Great Throughts Treasury

This site is dedicated to the memory of Dr. Alan William Smolowe who gave birth to the creation of this database.

Vincent McNabb

Irish Scholar, Priest, Evangelist and Apologetic

"Hope is some extraordinary spiritual grace that God gives us to control our fears, not to oust them."

"Inspiration presupposes revelation. Inspiration may be called the guardian of revelation."

"All thinking is not prayer. But thinking can be prayer, just as walking and talking and washing the floor can be prayer."

"Beauty is the radiance of truth, and the fragrance of goodness. "

"Sometimes it is a great joy just to listen to someone we love talking. "

"What great delight it is to see the ones we love and then to have speech with them."

"Even Catholics have sometimes come to think that the three virtues behind these religious vows were only for religious, whereas the three virtues are binding upon all individuals, and in some measure, upon that grouping of individuals... which we moderns...confusedly call the State."

"Blessed are the poor! Few things have ever touched me more than that. Out of his poverty he offered me my fare. Imagine that coming from one who has not the faith. What am I to do when I see him next? To kiss his feet would be unworthy of him. I shall pray... that God may give him the consolation of the faith."

"All our personal and social building, to be lasting, must be trued by the measures of that little school of seers whose names are the very music of life."

"Every minister of holy religion must bring to the struggle the full energy of his mind and all his powers of endurance."

"From this observed fact that the industrialized town is an occasion of sin we conclude that, as occasions of sin must be fled... Flight from the Land must be now be countered by Flight to the Land."

"It need hardly be pointed out that the poverty of work and thrift, the self-control of virginal and conjugal chastity, the obedience to rulers and to law, are of the greatest social value and need."

"Some people say, I do not like sermons . I never go to hear a sermon. They do not know that these very words are themselves a sermon. They do not realise that every deed done in the sight or hearing of another is a preached sermon. The best or the worst of all sermons is a life led. God made every man and woman an apostle when he made them capable of dwelling with their fellow men and women. The best argument for the Catholic Church is not the words spoken from this pulpit but the lives lived in this Priory and in this parish.

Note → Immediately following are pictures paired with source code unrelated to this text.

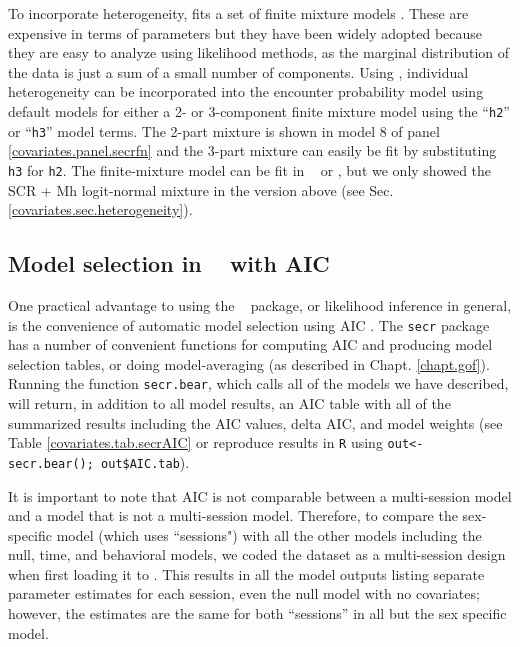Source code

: To incorporate heterogeneity, \secr fits a set of 
finite mixture models \citep{norris_pollock:1996,
  pledger:2000}. These are expensive in terms of parameters but 
they have been widely adopted because they are easy to analyze using
likelihood methods, as the marginal distribution of the data is just a
sum of a small number of components.
Using \secr,  individual heterogeneity can be incorporated
into the encounter probability model using default models for 
 either a 2- or 3-component finite
mixture model 
using the  ``\mbox{\tt h2}'' or
``\mbox{\tt h3}'' model terms.
 The 2-part mixture is shown in model 8 of panel
\ref{covariates.panel.secrfn} and the 3-part mixture can easily be fit by
substituting \mbox{\tt h3} for \mbox{\tt h2}.  
The finite-mixture model 
can be fit in \jags~ or \bugs, but we only showed
the SCR + Mh logit-normal mixture in the version above (see
Sec. \ref{covariates.sec.heterogeneity}).



\subsection{Model selection in \secr~ with AIC}

One practical advantage to using the \secr~ package, or likelihood
inference in general, is the convenience of automatic model selection
using AIC \citep{burnham_anderson:2002}. The \mbox{\tt secr} package
has a number of convenient functions for computing AIC and producing
model selection tables, or doing model-averaging (as described in
 Chapt. \ref{chapt.gof}).
Running the function {\tt secr.bear}, which calls all of the models we
have described, will return, in addition to all model results, 
an AIC table with all of the summarized results including the AIC values,
delta AIC, and model weights (see Table \ref{covariates.tab.secrAIC}
or reproduce results in {\tt R} using {\tt out<- secr.bear(); out\$AIC.tab}). 


It is important to note that AIC is not comparable 
between a multi-session model and a model that is not a multi-session model.
Therefore, to compare the sex-specific model (which uses ``sessions") with all the other models
including the null, time, and behavioral models, we coded the dataset as a 
multi-session design when first loading it to \secr.  This results in 
all the model outputs listing separate parameter estimates for each session, even the null model
with no covariates; however, the estimates are the same for both ``sessions''
in all but the sex specific model.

We should measure the words by the life, not the life by the words. Bend my stubborn heart, my Master, make my lips truthful. May my prayer be a prayer of truth as well as a prayer of petition. May I desire what I say I desire; and may I desire as first what Thou hast put first, at the head of all our desires - Thy Will, Thy Kingdom, and the hallowing of Thy Name."

"Some men wrest a living from nature. This is called work. Some men wrest a living from those who wrest a living from nature. This is called trade. Some men wrest a living from those who wrest a living from those who wrest a living from nature. This is called finance."

"The great observed fact, of world-wide incidence, is that in large industrialized urban areas (and in town-infested rural areas) normal family life is psychologically and economically impossible; because from the average parent is habitually demanded more than average virtue..."

"The religious men or women who have publicly promised God to keep poverty, chastity, obedience are not thereby bound to more poverty, more chastity, more obedience than if they had remained as lay-folk in the world."

"This book rests upon certain dogmatic and moral principles, certain undeniable facts, and it makes certain practical proposals. The first principle is that there is a God, our Creator, Whom we must love and serve; and Whom we cannot love and serve without loving and serving our fellow creatures. The second principle is that the Family is the unit of all social life; and that therefore the value of all social proposals must be tested by their effect on the Family. The third (psychological) principle is that from the average man we cannot expect more than average virtue. A set of circumstances demanding from the average man more than average (i.e. heroic) virtue is called an Occasion of Sin. The fourth (moral) principle is that the occasions of sin should be changed, if they can possibly be changed, i.e. they must be overcome by flight not fight."